Julien arrive sur mon palier, il habite donc plus haut que moi. Je ne peux pas rester sans rien dire … Je décide de lui présenter mes excuses, il s'arrête – dans quoi je me suis embarquée - puis me répond que ce n'est pas grave ! Qu'il s'appelle … Julien et qu'il est enchanté de faire ma connaissance. Ah, bah, euh … Marine. Dire que dans la vie, je suis sensée être un modèle d'expression claire et fluide … Enfin, il se met à caresser Lycka. Heureusement qu'elle est là, elle, pour faire diversion !

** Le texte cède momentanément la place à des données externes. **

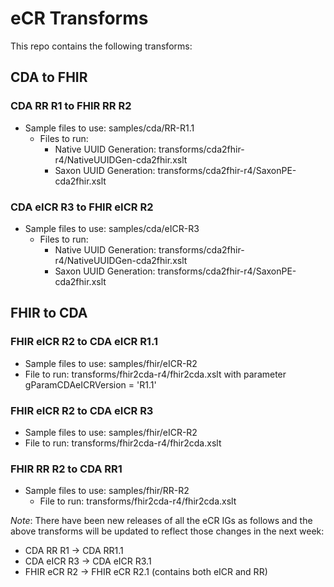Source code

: # eCR Transforms

This repo contains the following transforms:

## CDA to FHIR

### CDA RR R1 to FHIR RR R2

* Sample files to use: samples/cda/RR-R1.1
  * Files to run:
    * Native UUID Generation: transforms/cda2fhir-r4/NativeUUIDGen-cda2fhir.xslt
    * Saxon UUID Generation: transforms/cda2fhir-r4/SaxonPE-cda2fhir.xslt
           
### CDA eICR R3 to FHIR eICR R2

* Sample files to use: samples/cda/eICR-R3 
  * Files to run:
    * Native UUID Generation: transforms/cda2fhir-r4/NativeUUIDGen-cda2fhir.xslt
    * Saxon UUID Generation: transforms/cda2fhir-r4/SaxonPE-cda2fhir.xslt
         
## FHIR to CDA

### FHIR eICR R2 to CDA eICR R1.1

* Sample files to use: samples/fhir/eICR-R2 
* File to run: transforms/fhir2cda-r4/fhir2cda.xslt with parameter gParamCDAeICRVersion = 'R1.1'
     
### FHIR eICR R2 to CDA eICR R3

* Sample files to use: samples/fhir/eICR-R2
* File to run: transforms/fhir2cda-r4/fhir2cda.xslt
      
### FHIR RR R2 to CDA RR1

* Sample files to use: samples/fhir/RR-R2
     * File to run: transforms/fhir2cda-r4/fhir2cda.xslt 
  
*Note*: There have been new releases of all the eCR IGs as follows and the above transforms will be updated to reflect those changes in the next week:

* CDA RR R1 -> CDA RR1.1
* CDA eICR R3 -> CDA eICR R3.1
* FHIR eCR R2 -> FHIR eCR R2.1 (contains both eICR and RR) 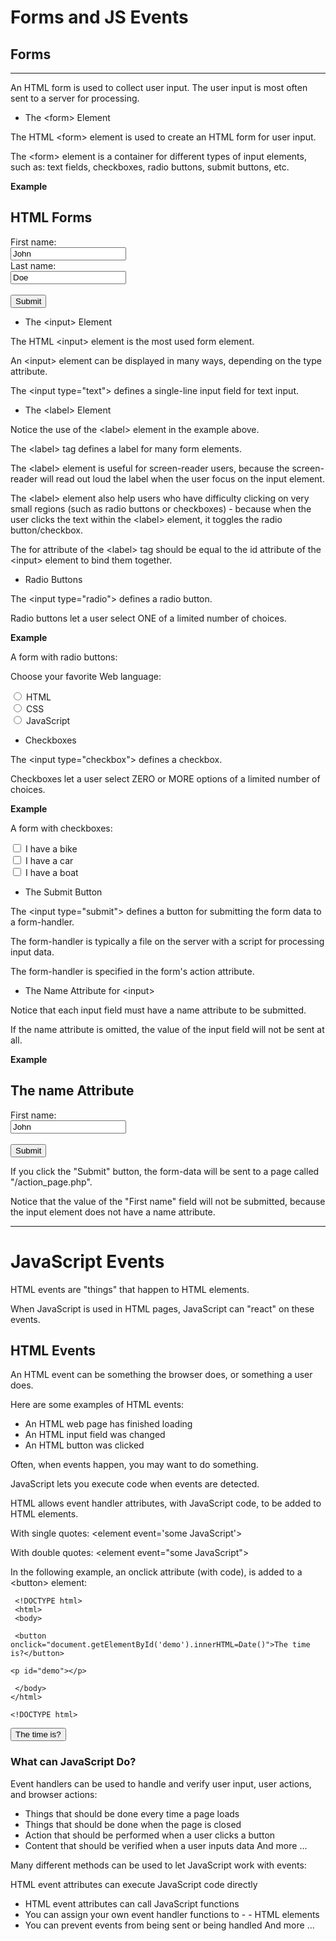 # Forms and JS Events


## Forms
------------------------------------
An HTML form is used to collect user input. The user input is most often sent to a server for processing.

- The \<form> Element

The HTML \<form> element is used to create an HTML form for user input.

The \<form> element is a container for different types of input elements, such as: text fields, checkboxes, radio buttons, submit buttons, etc.

**Example**

<h2>HTML Forms</h2>

<form action="/action_page.php">
  <label for="fname">First name:</label><br>
  <input type="text" id="fname" name="fname" value="John"><br>
  <label for="lname">Last name:</label><br>
  <input type="text" id="lname" name="lname" value="Doe"><br><br>
  <input type="submit" value="Submit">
</form> 

- The \<input> Element

The HTML \<input> element is the most used form element.

An \<input> element can be displayed in many ways, depending on the type attribute.

The \<input type="text"> defines a single-line input field for text input.

- The \<label> Element

Notice the use of the \<label> element in the example above.

The \<label> tag defines a label for many form elements.

The \<label> element is useful for screen-reader users, because the screen-reader will read out loud the label when the user focus on the input element.

The \<label> element also help users who have difficulty clicking on very small regions (such as radio buttons or checkboxes) - because when the user clicks the text within the \<label> element, it toggles the radio button/checkbox.

The for attribute of the \<label> tag should be equal to the id attribute of the \<input> element to bind them together.

- Radio Buttons

The \<input type="radio"> defines a radio button.

Radio buttons let a user select ONE of a limited number of choices.

**Example**

A form with radio buttons:

<p>Choose your favorite Web language:</p>

<form>
  <input type="radio" id="html" name="fav_language" value="HTML">
  <label for="html">HTML</label><br>
  <input type="radio" id="css" name="fav_language" value="CSS">
  <label for="css">CSS</label><br>
  <input type="radio" id="javascript" name="fav_language" value="JavaScript">
  <label for="javascript">JavaScript</label>
</form>

- Checkboxes

The \<input type="checkbox"> defines a checkbox.

Checkboxes let a user select ZERO or MORE options of a limited number of choices.

**Example**

A form with checkboxes:

<form>
  <input type="checkbox" id="vehicle1" name="vehicle1" value="Bike">
  <label for="vehicle1"> I have a bike</label><br>
  <input type="checkbox" id="vehicle2" name="vehicle2" value="Car">
  <label for="vehicle2"> I have a car</label><br>
  <input type="checkbox" id="vehicle3" name="vehicle3" value="Boat">
  <label for="vehicle3"> I have a boat</label>
</form>




- The Submit Button

The \<input type="submit"> defines a button for submitting the form data to a form-handler.

The form-handler is typically a file on the server with a script for processing input data.

The form-handler is specified in the form's action attribute.

- The Name Attribute for \<input>

Notice that each input field must have a name attribute to be submitted.

If the name attribute is omitted, the value of the input field will not be sent at all.

**Example**

<!DOCTYPE html>
<html>
<body>

<h2>The name Attribute</h2>

<form action="/action_page.php">
  <label for="fname">First name:</label><br>
  <input type="text" id="fname" value="John"><br><br>
  <input type="submit" value="Submit">
</form> 

<p>If you click the "Submit" button, the form-data will be sent to a page called "/action_page.php".</p>

<p>Notice that the value of the "First name" field will not be submitted, because the input element does not have a name attribute.</p>

</body>
</html>


----------------------------
# JavaScript Events


HTML events are "things" that happen to HTML elements.

When JavaScript is used in HTML pages, JavaScript can "react" on these events.


## HTML Events

An HTML event can be something the browser does, or something a user does.

Here are some examples of HTML events:

- An HTML web page has finished loading
- An HTML input field was changed
- An HTML button was clicked

Often, when events happen, you may want to do something.

JavaScript lets you execute code when events are detected.

HTML allows event handler attributes, with JavaScript code, to be added to HTML elements.

With single quotes:
\<element event='some JavaScript'>

With double quotes:
\<element event="some JavaScript">

In the following example, an onclick attribute (with code), is added to a \<button> element:

     <!DOCTYPE html>
     <html>
     <body>

     <button onclick="document.getElementById('demo').innerHTML=Date()">The time is?</button>

    <p id="demo"></p>

     </body>
    </html>

    <!DOCTYPE html>
<html>
<body>

<button onclick="document.getElementById('demo').innerHTML=Date()">The time is?</button>

<p id="demo"></p>

</body>
</html>


### What can JavaScript Do?

Event handlers can be used to handle and verify user input, user actions, and browser actions:

- Things that should be done every time a page loads
- Things that should be done when the page is closed
- Action that should be performed when a user clicks a button
- Content that should be verified when a user inputs data
And more ...


Many different methods can be used to let JavaScript work with events:

HTML event attributes can execute JavaScript code directly

- HTML event attributes can call JavaScript functions
- You can assign your own event handler functions to - - HTML elements
- You can prevent events from being sent or being handled
And more ...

Pourtant … Cette fois, j'aurais bien aimé en savoir plus sur lui : quel âge a-t-il ? Que fait-il dans la vie ? Il me dit qu'il vit dans un studio, tout seul, sans chien. Hum, intéressant. Que m'arrive-t-il ? Aurais-je des arrières-pensées ? Non, ce n'est pas mon genre ! Et en même temps … Je viens de terminer mon manuscrit et de l'envoyer à des maisons d'édition : j'ai de nouveau du temps libre ... Avant, du moins, que je me trouve un autre projet. D'ailleurs en parlant de projet, faire évoluer ma vie sentimentale, à 26 ans, ce ne serait pas mal venu. Non ? Ne l'auriez-vous pas senti, chez voisin ? Suis-je en train de tomber dans un piège ? Ou est-ce juste de la chance ?
De la chance de parler dans une cage d'escalier, avec un garçon qui n'a d'yeux que pour mon chien ? Drôle de définition de la chance ...
C'est dommage car ça avait quelque chose d'excitant : une femme, un homme, séparés d'un étage, l'un au-dessus, l'autre en-dessous, … Je m'arrête là : on a compris. La Marine, elle veut changer de sujet, elle veut en savoir plus, notamment s'il est divorcé, avec un enfant en garde alternée ! Mais elle n'ose pas. Elle fait sa timide, sa mystérieuse. Paraît que les mecs aiment bien ça chez elle.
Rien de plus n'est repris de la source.